The three of them boarded Starbug several hours later - Kryten had remained on Red Dwarf to 'look after things' - and Lister and Cat took their accustomed positions at the front, while Rimmer sat behind Lister. Lister had little enough to do; Cat was a far better pilot, and needed no help to take Starbug back to the Dwarf. And so Lister spun around, annoyed at his uselessness, and he caught that look on Rimmer's face again.

"What the smeg do you want?" he yelled, leaping to his feet.

Rimmer had wiped the look off of his face the moment Lister had turned, and now bore an expression of patient condescension. "I want you to sit down and shut up so that our mangy pilot can pay all due attention to not smashing us into the side of Red Dwarf."

"You know what I mean!" Lister yelled. There was no point - he was close enough that Rimmer could have heard him if he had whispered - but he was immensely frustrated, and it felt good to yell. "Why do you look at me like that?" Cat whipped his head back and forth between the scene and their heading, trying to catch the good bits without crashing the lander. Lister pushed Cat to the back of his mind. He bent closer, wanting - so badly - to wipe that look off of Rimmer's face for good. That look of waiting for something. "If you're looking for me to turn into that other Lister, I'm not gonna," he hissed. "I don't smegging care about you, and I never will. You died in my dimension. AR got a virus, and you melted, like one of your smegging toy soldiers on a fire. I watched you die, and I didn't care. Not one bit. I didn't care about you, and I don't care about you. No matter how often you die and come back." He watched that face, seeing in it the features that had tried to scream as plumes of smoke blew out of its mouth. He tried not to bite his lip.
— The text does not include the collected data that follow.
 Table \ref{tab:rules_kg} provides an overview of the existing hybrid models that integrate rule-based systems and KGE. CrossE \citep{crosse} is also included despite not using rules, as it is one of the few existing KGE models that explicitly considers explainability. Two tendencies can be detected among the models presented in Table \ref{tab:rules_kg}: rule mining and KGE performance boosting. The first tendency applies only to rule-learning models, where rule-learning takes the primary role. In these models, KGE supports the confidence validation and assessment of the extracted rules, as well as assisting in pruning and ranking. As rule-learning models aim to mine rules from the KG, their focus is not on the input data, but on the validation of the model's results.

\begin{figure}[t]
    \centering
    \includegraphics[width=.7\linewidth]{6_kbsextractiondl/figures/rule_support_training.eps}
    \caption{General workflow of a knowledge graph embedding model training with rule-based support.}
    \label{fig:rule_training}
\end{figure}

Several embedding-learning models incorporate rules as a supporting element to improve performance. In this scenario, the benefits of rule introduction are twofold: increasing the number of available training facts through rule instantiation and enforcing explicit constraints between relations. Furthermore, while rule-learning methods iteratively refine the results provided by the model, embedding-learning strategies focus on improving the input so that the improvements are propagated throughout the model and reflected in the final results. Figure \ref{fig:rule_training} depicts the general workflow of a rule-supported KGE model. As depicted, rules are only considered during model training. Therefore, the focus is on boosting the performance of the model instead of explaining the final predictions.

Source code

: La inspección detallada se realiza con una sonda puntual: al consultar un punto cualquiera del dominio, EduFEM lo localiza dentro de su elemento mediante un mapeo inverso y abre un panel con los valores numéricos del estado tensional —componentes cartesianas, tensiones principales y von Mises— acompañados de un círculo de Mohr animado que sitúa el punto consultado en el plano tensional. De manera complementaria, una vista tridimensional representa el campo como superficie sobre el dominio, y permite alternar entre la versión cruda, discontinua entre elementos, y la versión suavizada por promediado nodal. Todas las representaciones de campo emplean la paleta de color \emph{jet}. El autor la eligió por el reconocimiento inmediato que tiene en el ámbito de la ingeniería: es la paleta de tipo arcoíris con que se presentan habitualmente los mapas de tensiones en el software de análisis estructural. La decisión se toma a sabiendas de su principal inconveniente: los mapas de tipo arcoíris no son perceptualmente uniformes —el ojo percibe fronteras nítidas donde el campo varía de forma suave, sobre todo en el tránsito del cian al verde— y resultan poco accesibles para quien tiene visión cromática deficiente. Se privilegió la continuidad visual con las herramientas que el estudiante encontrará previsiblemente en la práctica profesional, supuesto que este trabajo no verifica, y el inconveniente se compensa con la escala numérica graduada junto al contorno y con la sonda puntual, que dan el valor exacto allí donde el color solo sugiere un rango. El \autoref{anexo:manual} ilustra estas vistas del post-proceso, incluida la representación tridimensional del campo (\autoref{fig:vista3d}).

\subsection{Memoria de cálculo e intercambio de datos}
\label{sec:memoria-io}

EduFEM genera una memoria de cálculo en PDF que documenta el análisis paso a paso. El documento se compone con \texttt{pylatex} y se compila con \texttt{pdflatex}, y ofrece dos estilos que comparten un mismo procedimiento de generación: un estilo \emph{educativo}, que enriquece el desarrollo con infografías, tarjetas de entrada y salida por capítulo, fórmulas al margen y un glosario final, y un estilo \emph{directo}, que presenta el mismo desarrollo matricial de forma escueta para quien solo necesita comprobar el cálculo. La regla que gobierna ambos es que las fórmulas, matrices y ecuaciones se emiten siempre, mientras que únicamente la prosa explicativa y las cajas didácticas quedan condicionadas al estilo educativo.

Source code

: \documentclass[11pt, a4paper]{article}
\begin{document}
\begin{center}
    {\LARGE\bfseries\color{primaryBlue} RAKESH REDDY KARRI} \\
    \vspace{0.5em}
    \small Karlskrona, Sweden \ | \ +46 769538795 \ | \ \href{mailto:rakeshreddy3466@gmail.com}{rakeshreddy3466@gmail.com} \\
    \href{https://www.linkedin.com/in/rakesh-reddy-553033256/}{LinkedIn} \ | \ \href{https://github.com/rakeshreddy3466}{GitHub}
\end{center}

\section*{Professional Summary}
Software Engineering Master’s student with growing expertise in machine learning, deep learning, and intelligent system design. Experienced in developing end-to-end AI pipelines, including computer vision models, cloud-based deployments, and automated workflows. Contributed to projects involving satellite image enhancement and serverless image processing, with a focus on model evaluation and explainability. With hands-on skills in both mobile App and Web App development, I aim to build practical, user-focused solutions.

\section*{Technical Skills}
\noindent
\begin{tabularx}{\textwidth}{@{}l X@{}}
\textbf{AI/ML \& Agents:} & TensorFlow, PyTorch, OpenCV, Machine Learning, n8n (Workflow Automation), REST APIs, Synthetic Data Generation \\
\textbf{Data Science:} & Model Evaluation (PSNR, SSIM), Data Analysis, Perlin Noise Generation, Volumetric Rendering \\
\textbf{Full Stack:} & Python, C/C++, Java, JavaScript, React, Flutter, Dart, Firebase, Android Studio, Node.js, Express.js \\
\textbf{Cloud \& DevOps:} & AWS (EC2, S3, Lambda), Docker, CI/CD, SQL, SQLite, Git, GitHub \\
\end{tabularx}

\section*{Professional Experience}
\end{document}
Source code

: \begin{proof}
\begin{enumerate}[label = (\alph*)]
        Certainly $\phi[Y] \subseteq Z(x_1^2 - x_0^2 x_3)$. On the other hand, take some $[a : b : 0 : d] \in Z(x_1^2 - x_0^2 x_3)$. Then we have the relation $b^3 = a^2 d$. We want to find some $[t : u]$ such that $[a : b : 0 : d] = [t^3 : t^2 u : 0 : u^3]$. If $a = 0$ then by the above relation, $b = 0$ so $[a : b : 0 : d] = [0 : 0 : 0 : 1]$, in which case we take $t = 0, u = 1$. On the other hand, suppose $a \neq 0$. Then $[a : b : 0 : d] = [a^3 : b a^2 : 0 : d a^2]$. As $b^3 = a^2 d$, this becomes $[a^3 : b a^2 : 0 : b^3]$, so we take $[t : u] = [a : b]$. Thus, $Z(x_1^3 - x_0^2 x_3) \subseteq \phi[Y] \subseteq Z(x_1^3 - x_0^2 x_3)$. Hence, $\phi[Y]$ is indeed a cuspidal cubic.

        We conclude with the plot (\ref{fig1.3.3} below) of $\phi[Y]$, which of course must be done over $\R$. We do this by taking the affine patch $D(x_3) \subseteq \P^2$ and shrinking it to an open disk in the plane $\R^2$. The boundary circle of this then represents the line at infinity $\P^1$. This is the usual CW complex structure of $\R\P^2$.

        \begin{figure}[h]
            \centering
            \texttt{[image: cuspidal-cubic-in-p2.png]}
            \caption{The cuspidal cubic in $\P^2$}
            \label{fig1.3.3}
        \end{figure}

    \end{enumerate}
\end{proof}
Rimmer stared back, calmly. But Lister saw his index fingers move; they were twitching slightly, and Rimmer could not stop them. "Glad yeh understand me," Lister said, and sat back in his chair with a plop. The rest of the journey was completed in silence, and Lister tore out of the 'Bug once it had settled. He ran to the room he shared with Rimmer, and looked around. So much like the quarters they used to share. Just smegging like them. He pulled open the locker and hauled out the small pile of books. Is this all? he wondered. All that was really different between the dimensions? Just that I voluntarily /read/? He irately threw the books against the wall, and a small sheaf of photographs fluttered out from behind the cover of one. Lister stooped and picked them up.

They were, again, too familiar. Gran, looking almost identical to his gran. The Jupiter-rise shot that everyone takes, including alternate-him. Various drunken hold-camera-at-arms'-length pictures with Petersen and Selby. Kochanski - wearing a deep blue dress that he had never seen his Kochanski wear, but still shooting that pinball smile that made his knees weak. A picture of him and Rimmer.

Lister sat on the bunk, looking them over again. Something made him look more closely at that last picture. In his dimension, he had a picture like that - he only kept it because Kochanski had taken it. She had walked in and snapped the picture as Rimmer and Lister both looked up at the open door. But in this picture, Lister had one hand on top of Rimmer's. Such a small thing - but Rimmer was not a touch-person, not someone to be grabbed with casual affection, the way Lister treated his mates.

Everything became horribly clear to Lister, at that point. What was so different about this dimension that made it safe to travel to from his own. Why this alternate Lister had actually started to read. Why Rimmer hadn't gone into the game to rescue his alternate.

He was afraid that his Lister had found something Better Than Life in there.

Lister pulled out his lighter, flicked it on, and touched the flame to the edge of the photograph. He held it until it was just a puff of carbon dust, and blew it out of his hand.